On Tue, Jan 3, 2017 at 5:45 PM, Ronald Rojas <ronladred@xxxxxxxxx> wrote:
>> > +/*
>> > +#cgo LDFLAGS: -lxenlight -lyajl
>> > +#include <stdlib.h>
>> > +#include <libxl.h>
>> > +*/
>> > +import "C"
>>
>> I see you switched back to dynamic linking -- any particular reason?
>>
>> We probably need to put a "// FIXME" here saying that we need to
>> generate these compile-time dependencies using pkg-config.
>
> We discussed this on IRC but I'll just restate here that I was not able
> to compile the program through static linking and it would be fine to
> just use dynamic linking for now.
> Since we are doing dynamic linking do we still need to use pkg-config?

Probably at some point, to make it less likely things will ever break
in the future (and as a "consumer" of the file to make sure things
don't break for other users).

>> Or taking the approach of the syscall package, and defining a type:
>>
>> type xlerror int
>>
>> func (e xlerror) Error() {
>>
>> }
>>
>> And making a (private) errors[] array, and re-impleminting Error() from
>> the syscall package.
>>
>> I think I would probably go with the syscall library's approach, since
>> (like it) we are handed a set of pre-existing error numbers.
>>
>> What do you think?
>
> I was actually thinking that taking the approach similiar to bufio would
> be better. It would not be difficult to create individual errors for each
> error number and creating variables for each error would allow users to
> easily compare the error that's returned against specific errors.

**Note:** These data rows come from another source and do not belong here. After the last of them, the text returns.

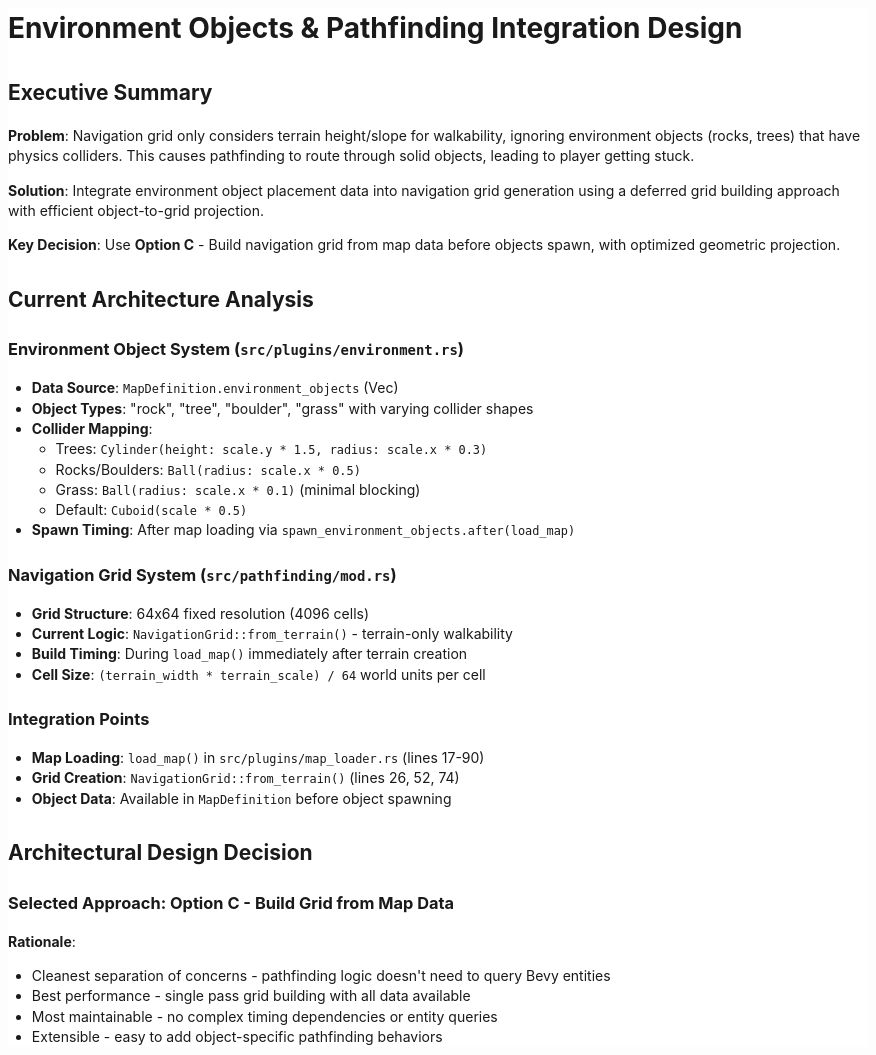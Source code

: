 # Environment Objects & Pathfinding Integration Design

## Executive Summary

**Problem**: Navigation grid only considers terrain height/slope for walkability, ignoring environment objects (rocks, trees) that have physics colliders. This causes pathfinding to route through solid objects, leading to player getting stuck.

**Solution**: Integrate environment object placement data into navigation grid generation using a deferred grid building approach with efficient object-to-grid projection.

**Key Decision**: Use **Option C** - Build navigation grid from map data before objects spawn, with optimized geometric projection.

## Current Architecture Analysis

### Environment Object System (`src/plugins/environment.rs`)
- **Data Source**: `MapDefinition.environment_objects` (Vec<EnvironmentObject>)
- **Object Types**: "rock", "tree", "boulder", "grass" with varying collider shapes
- **Collider Mapping**: 
  - Trees: `Cylinder(height: scale.y * 1.5, radius: scale.x * 0.3)`
  - Rocks/Boulders: `Ball(radius: scale.x * 0.5)`  
  - Grass: `Ball(radius: scale.x * 0.1)` (minimal blocking)
  - Default: `Cuboid(scale * 0.5)`
- **Spawn Timing**: After map loading via `spawn_environment_objects.after(load_map)`

### Navigation Grid System (`src/pathfinding/mod.rs`)
- **Grid Structure**: 64x64 fixed resolution (4096 cells)
- **Current Logic**: `NavigationGrid::from_terrain()` - terrain-only walkability
- **Build Timing**: During `load_map()` immediately after terrain creation
- **Cell Size**: `(terrain_width * terrain_scale) / 64` world units per cell

### Integration Points
- **Map Loading**: `load_map()` in `src/plugins/map_loader.rs` (lines 17-90)
- **Grid Creation**: `NavigationGrid::from_terrain()` (lines 26, 52, 74)
- **Object Data**: Available in `MapDefinition` before object spawning

## Architectural Design Decision

### **Selected Approach: Option C - Build Grid from Map Data**

**Rationale**: 
- Cleanest separation of concerns - pathfinding logic doesn't need to query Bevy entities
- Best performance - single pass grid building with all data available
- Most maintainable - no complex timing dependencies or entity queries
- Extensible - easy to add object-specific pathfinding behaviors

You can do this with what the syscall library does as well -- see the
references I linked to.  Filling out my example a bit:

type Error int

const (
    ErrorNonspecific = Error(C.ERROR_NONSPECIFIC)
    ErrorVersion = Error(C.ERROR_VERSION)
    ...
)

var errors = [...]string{
  C.ERROR_NONSPECIFIC:   "Non-specific error",
  C.ERROR_VERSION:   "Wrong version",
 ...
}

func (e Error) Error() {
  if 0 <= int(e) && int(e) < len(errors) {
    s := errors[e]
    if s != "" {
      return s
    }
  }
  return "errno " + itoa(int(e))
}

Now Xenlight.ErrorNonspecific is a const that you can compare an error
to; but if you "string" an error you'll get the error message in the
errors[] table -- the same as what you get from the bufio package.

Another advantage of this method is that there's an easy way to
convert return values from libxl functions into an error (just cast it
directly to Error), and if the caller knows that the error returned is
of type Xenlight.Error, they can cast it back to an int and use it
themselves if they want.

But I think either method will work just fine. :-)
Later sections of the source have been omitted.